Leaders of the growing tobacco-manufacturing town of Winston organized the Winston-Salem Street Railway Company on March 11, 1889, a little more than a month after Asheville opened its system. On July 14, 1890, the Salem Band played and crowds cheered as the first cars rolled down the tracks. Frank J. Sprague, who probably designed the system, attended the celebration. The north-south line ran from the courthouse in Winston down Main Street through Salem, further uniting the two towns. Another line from the courthouse extended west one mile to the new, three-story, Zinzendorf Hotel.

Streetcar cars ran from the courthouse in every direction by 1907, close to reaching the system's maximum size of forty-three trolleys using nine miles of track, operating on ten-minute schedules. Even though the Zinzendorf Hotel had been destroyed by fire in 1892, the availability of the streetcar helped to spur growth of the West End neighborhood on the sloping hills beyond the hotel site. Nissen Park was built at the end of the South Main Street line. Tracks out Liberty Street to the north led to Piedmont Fair Grounds and east along Third Street to City Hospital.
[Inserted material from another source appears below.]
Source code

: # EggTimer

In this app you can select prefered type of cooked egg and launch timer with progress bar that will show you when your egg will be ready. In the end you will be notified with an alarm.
In 1891, after one year of streetcar service, the Winston-Salem Street Railway Company merged with the local electric utility to form the Winston-Salem Railway and Electric Company. Later in the decade industrialist Henry E. Fries founded the Fries Manufacturing and Power Company, which owned both the streetcar system and the area's electrical network.[19 In 1913, however, the company was sold to Southern Public Utilities Company, a subsidiary of Southern Power (forerunner of Duke Power) in Charlotte.



I have been unable to find more about Nissen Park at this time BUT I found one article with a list of a 'Band' and dates/places they would be performing. Nissen Park 1901-August 10th - Performed at Nissen Park. Also 1914.